The Real Impact of Netflix

In order to read this and have a true cathartic and life-changing experience, you must first be honest by answering these three questions:

Did you watch all seasons of Breaking Bad in less than two weeks?

Did you ever tell your significant other that you were working or working out when really you ate a bag of chips and watched The Expendables or The Devil Wears Prada (and you hid the empty bag at the bottom of the garbage)?

Did you ever watch ahead of your partner in the series Nashville or Veronica Mars but then pretended it was all new when you watched it together?

It has only been seven years since Netflix began to alter society. Now they have over 50 million subscribers in over 40 countries. Netflix and other streaming services have broken traditional business models, democratized content, and empowered consumers.

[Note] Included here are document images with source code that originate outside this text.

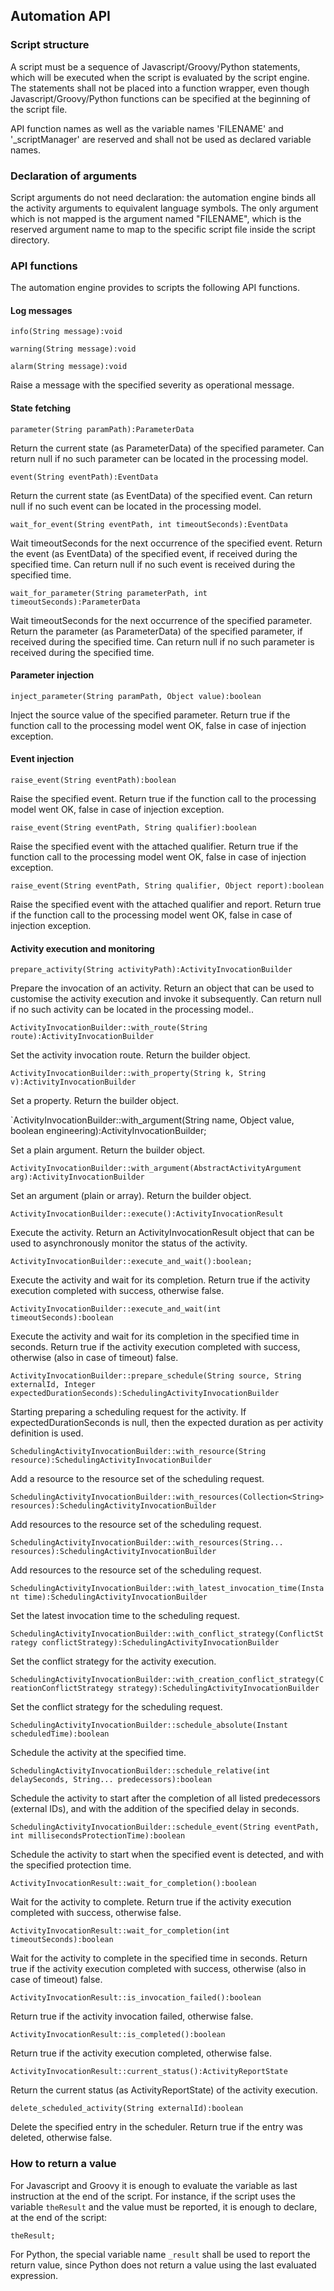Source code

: ## Automation API

### Script structure
A script must be a sequence of Javascript/Groovy/Python statements, which will be executed when the script is evaluated by the script engine. The
statements shall not be placed into a function wrapper, even though Javascript/Groovy/Python functions can be specified at the beginning of the 
script file.

API function names as well as the variable names 'FILENAME' and '_scriptManager' are reserved and shall not be used as 
declared variable names. 

### Declaration of arguments
Script arguments do not need declaration: the automation engine binds all the activity arguments to equivalent language 
symbols. The only argument which is not mapped is the argument named "FILENAME", which is the reserved argument name to
map to the specific script file inside the script directory. 

### API functions
The automation engine provides to scripts the following API functions.

#### Log messages

`info(String message):void`

`warning(String message):void`

`alarm(String message):void`

Raise a message with the specified severity as operational message.

#### State fetching

`parameter(String paramPath):ParameterData`

Return the current state (as ParameterData) of the specified parameter. Can return null if no such parameter can be located in the processing model.

`event(String eventPath):EventData`

Return the current state (as EventData) of the specified event. Can return null if no such event can be located in the processing model.

`wait_for_event(String eventPath, int timeoutSeconds):EventData`

Wait timeoutSeconds for the next occurrence of the specified event. Return the event (as EventData) of the specified event, if received during the specified time. 
Can return null if no such event is received during the specified time.

`wait_for_parameter(String parameterPath, int timeoutSeconds):ParameterData`

Wait timeoutSeconds for the next occurrence of the specified parameter. Return the parameter (as ParameterData) of the specified parameter, if received during the specified time. 
Can return null if no such parameter is received during the specified time.

#### Parameter injection

`inject_parameter(String paramPath, Object value):boolean`

Inject the source value of the specified parameter. Return true if the function call to the processing model went OK, false in case of injection exception.

#### Event injection

`raise_event(String eventPath):boolean`

Raise the specified event. Return true if the function call to the processing model went OK, false in case of injection exception.

`raise_event(String eventPath, String qualifier):boolean`

Raise the specified event with the attached qualifier. Return true if the function call to the processing model went OK, false in case of injection exception.

`raise_event(String eventPath, String qualifier, Object report):boolean`

Raise the specified event with the attached qualifier and report. Return true if the function call to the processing model went OK, false in case of injection exception.

#### Activity execution and monitoring

`prepare_activity(String activityPath):ActivityInvocationBuilder`

Prepare the invocation of an activity. Return an object that can be used to customise the activity execution and invoke it subsequently. Can return null if no such activity can be located in the processing model..

`ActivityInvocationBuilder::with_route(String route):ActivityInvocationBuilder`

Set the activity invocation route. Return the builder object.

`ActivityInvocationBuilder::with_property(String k, String v):ActivityInvocationBuilder`

Set a property. Return the builder object.

`ActivityInvocationBuilder::with_argument(String name, Object value, boolean engineering):ActivityInvocationBuilder;

Set a plain argument. Return the builder object.

`ActivityInvocationBuilder::with_argument(AbstractActivityArgument arg):ActivityInvocationBuilder`

Set an argument (plain or array). Return the builder object.
            
`ActivityInvocationBuilder::execute():ActivityInvocationResult`

Execute the activity. Return an ActivityInvocationResult object that can be used to asynchronously monitor the status of the activity.

`ActivityInvocationBuilder::execute_and_wait():boolean;`

Execute the activity and wait for its completion. Return true if the activity execution completed with success, otherwise false.        

`ActivityInvocationBuilder::execute_and_wait(int timeoutSeconds):boolean`

Execute the activity and wait for its completion in the specified time in seconds. Return true if the activity execution completed with success, otherwise (also in case of timeout) false.

`ActivityInvocationBuilder::prepare_schedule(String source, String externalId, Integer expectedDurationSeconds):SchedulingActivityInvocationBuilder`

Starting preparing a scheduling request for the activity. If expectedDurationSeconds is null, then the expected
duration as per activity definition is used.

`SchedulingActivityInvocationBuilder::with_resource(String resource):SchedulingActivityInvocationBuilder`

Add a resource to the resource set of the scheduling request.

`SchedulingActivityInvocationBuilder::with_resources(Collection<String> resources):SchedulingActivityInvocationBuilder`

Add resources to the resource set of the scheduling request.

`SchedulingActivityInvocationBuilder::with_resources(String... resources):SchedulingActivityInvocationBuilder`

Add resources to the resource set of the scheduling request.

`SchedulingActivityInvocationBuilder::with_latest_invocation_time(Instant time):SchedulingActivityInvocationBuilder`

Set the latest invocation time to the scheduling request.

`SchedulingActivityInvocationBuilder::with_conflict_strategy(ConflictStrategy conflictStrategy):SchedulingActivityInvocationBuilder`

Set the conflict strategy for the activity execution.

`SchedulingActivityInvocationBuilder::with_creation_conflict_strategy(CreationConflictStrategy strategy):SchedulingActivityInvocationBuilder`

Set the conflict strategy for the scheduling request.

`SchedulingActivityInvocationBuilder::schedule_absolute(Instant scheduledTime):boolean`

Schedule the activity at the specified time.

`SchedulingActivityInvocationBuilder::schedule_relative(int delaySeconds, String... predecessors):boolean`

Schedule the activity to start after the completion of all listed predecessors (external IDs), and with the addition of the specified delay in seconds.

`SchedulingActivityInvocationBuilder::schedule_event(String eventPath, int millisecondsProtectionTime):boolean`

Schedule the activity to start when the specified event is detected, and with the specified protection time.

`ActivityInvocationResult::wait_for_completion():boolean`

Wait for the activity to complete. Return true if the activity execution completed with success, otherwise false.

`ActivityInvocationResult::wait_for_completion(int timeoutSeconds):boolean`

Wait for the activity to complete in the specified time in seconds. Return true if the activity execution completed with success, otherwise (also in case of timeout) false.

`ActivityInvocationResult::is_invocation_failed():boolean`

Return true if the activity invocation failed, otherwise false.

`ActivityInvocationResult::is_completed():boolean`

Return true if the activity execution completed, otherwise false.

`ActivityInvocationResult::current_status():ActivityReportState`

Return the current status (as ActivityReportState) of the activity execution.

`delete_scheduled_activity(String externalId):boolean`

Delete the specified entry in the scheduler. Return true if the entry was deleted, otherwise false.

### How to return a value

For Javascript and Groovy it is enough to evaluate the variable as last instruction at the end of the script. For instance, if the script uses the variable
`theResult` and the value must be reported, it is enough to declare, at the end of the script:

`theResult;`

For Python, the special variable name `_result` shall be used to report the return value, since Python does not return a value using the last evaluated
expression.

It has also changed our watching habits.

93 minutes: average time watched by a Netflix subscriber per day

1 billion: number of hours per month all subscribers watch Netflix

61%: percentage of subscribers who admit to binge watching

80%: television shows account for largest percentage of all watching

88%: percentage of subscribers who watch three or more episodes of a TV show in a single day

If you answered yes to any or all of the questions at the start of this article, you are not alone. Netflix’s influence and impact is amazing and has been well covered. Sociologists have explored the sense of entitlement that results when we getnetflix-movies-expiring-jan-2014 what we want when we want it. The business press has trumpeted the bundle business model that underlines Netflix’s success.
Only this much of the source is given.